Data excerpts
------------------------
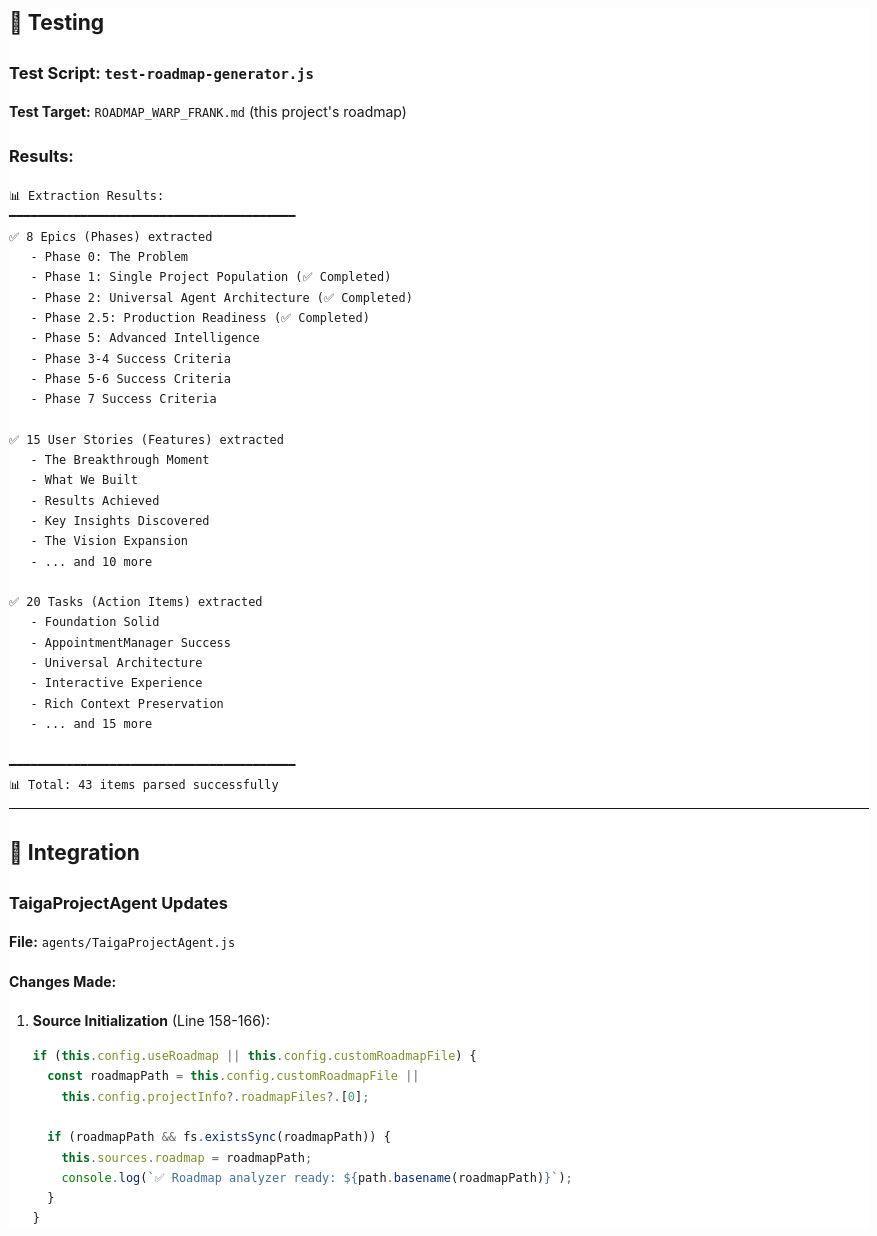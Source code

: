 ## 🧪 **Testing**

### **Test Script:** `test-roadmap-generator.js`

**Test Target:** `ROADMAP_WARP_FRANK.md` (this project's roadmap)

### **Results:**
```
📊 Extraction Results:
━━━━━━━━━━━━━━━━━━━━━━━━━━━━━━━━━━━━━━━━
✅ 8 Epics (Phases) extracted
   - Phase 0: The Problem
   - Phase 1: Single Project Population (✅ Completed)
   - Phase 2: Universal Agent Architecture (✅ Completed)
   - Phase 2.5: Production Readiness (✅ Completed)
   - Phase 5: Advanced Intelligence
   - Phase 3-4 Success Criteria
   - Phase 5-6 Success Criteria
   - Phase 7 Success Criteria

✅ 15 User Stories (Features) extracted
   - The Breakthrough Moment
   - What We Built
   - Results Achieved
   - Key Insights Discovered
   - The Vision Expansion
   - ... and 10 more

✅ 20 Tasks (Action Items) extracted
   - Foundation Solid
   - AppointmentManager Success
   - Universal Architecture
   - Interactive Experience
   - Rich Context Preservation
   - ... and 15 more

━━━━━━━━━━━━━━━━━━━━━━━━━━━━━━━━━━━━━━━━
📊 Total: 43 items parsed successfully
```

---

## 🔗 **Integration**

### **TaigaProjectAgent Updates**

**File:** `agents/TaigaProjectAgent.js`

#### **Changes Made:**

1. **Source Initialization** (Line 158-166):
   ```javascript
   if (this.config.useRoadmap || this.config.customRoadmapFile) {
     const roadmapPath = this.config.customRoadmapFile || 
       this.config.projectInfo?.roadmapFiles?.[0];
     
     if (roadmapPath && fs.existsSync(roadmapPath)) {
       this.sources.roadmap = roadmapPath;
       console.log(`✅ Roadmap analyzer ready: ${path.basename(roadmapPath)}`);
     }
   }
   ```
------------------------
Exercise prompt ▸
Which lines of the data above contain "extracted"? Copy each one.

Output ▸
✅ 8 Epics (Phases) extracted
✅ 15 User Stories (Features) extracted
✅ 20 Tasks (Action Items) extracted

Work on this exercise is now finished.